19 Janeiro 2018, 10h50

“[…] Falo dos fins de tarde que chegam cedo, dos pais que voltam para casa de saco de plástico na mão […], dos barbeiros que se queixam de que, depois das crises, as pessoas se barbeiam menos vezes; falo dos marinheiros que, de balde na mão, limpam os velhos vapur do Bósforo […], falo das crianças que jogam à bola nas ruas estreitas e empedradas, por entre os carros; falo das mulheres de lenço islâmico que, de saco de plástico na mão, esperam em silêncio, numa paragem perdida, um autocarro que decididamente não chega […] Falo dos velhos de turbante que vendem nos pátios das mesquitas opúsculos religiosos, rosários e unguentos de peregrinos […], das muralhas da cidade, herdadas de Bizâncio, num estado de decrepitude avançado, dos lugares de mercado que se esvaziam à noite […], das gaivotas que se mantêm imóveis debaixo de chuva […].”

Istambul assemelha-se a Lisboa, até nesse sentimento que julgamos ser exclusivo dos portugueses, a saudade, que é também muito próximo da melancolia.

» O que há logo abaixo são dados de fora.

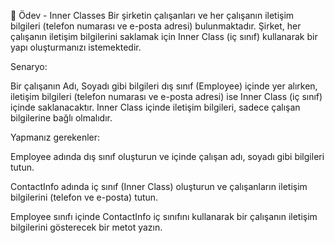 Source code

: 📂 Ödev - Inner Classes
Bir şirketin çalışanları ve her çalışanın iletişim bilgileri (telefon numarası ve e-posta adresi) bulunmaktadır. Şirket, her çalışanın iletişim bilgilerini saklamak için Inner Class (iç sınıf) kullanarak bir yapı oluşturmanızı istemektedir.

Senaryo:

Bir çalışanın Adı, Soyadı gibi bilgileri dış sınıf (Employee) içinde yer alırken, iletişim bilgileri (telefon numarası ve e-posta adresi) ise Inner Class (iç sınıf) içinde saklanacaktır. Inner Class içinde iletişim bilgileri, sadece çalışan bilgilerine bağlı olmalıdır.

Yapmanız gerekenler:

Employee adında dış sınıf oluşturun ve içinde çalışan adı, soyadı gibi bilgileri tutun.

ContactInfo adında iç sınıf (Inner Class) oluşturun ve çalışanların iletişim bilgilerini (telefon ve e-posta) tutun.

Employee sınıfı içinde ContactInfo iç sınıfını kullanarak bir çalışanın iletişim bilgilerini gösterecek bir metot yazın. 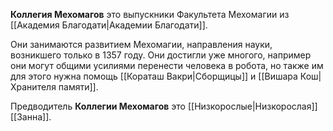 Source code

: **Коллегия Мехомагов** это выпускники Факультета Мехомагии из [[Академия Благодати|Академии Благодати]].

Они занимаются развитием Мехомагии, направления науки, возникшего только в 1357 году. Они достигли уже многого, например они могут общими усилиями перенести человека в робота, но также им для этого нужна помощь [[Кораташ Вакри|Сборщицы]] и [[Вишара Кош|Хранителя памяти]].

Предводитель **Коллегии Мехомагов** это [[Низкорослые|Низкорослая]] [[Занна]].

O rio e o nevoeiro, a luz e as sombras, os bairros populares, as colinas com as vistas deslumbrantes para a água prateada nos dias de sol, a sirene dos barcos e as gaivotas empoleiradas nos candeeiros, são inúmeros os detalhes que fazem de Lisboa e Istambul quase cidades gémeas.

Quem melhor descreve o ambiente e o sentido de lugar da sua cidade natal é o escritor turco, Orhan Pamuk, Prémio Nobel da Literatura em 2006. Muito presente nos seus livros – que têm frequentemente algo de autobiográfico –, Istambul é amplamente percorrida e explorada numa tentativa de encontrar o significado de nascer num determinado lugar do mundo e em determinado momento da História, numa espécie de viagem pela alma da cidade. Esse significado pode ser encontrado neste magnífico retrato citadino que é “Istambul, Memórias de uma Cidade”, publicado em português pela Editorial Presença (que vai já na 8.ª edição), e que inclui diversas fotografias a preto e branco.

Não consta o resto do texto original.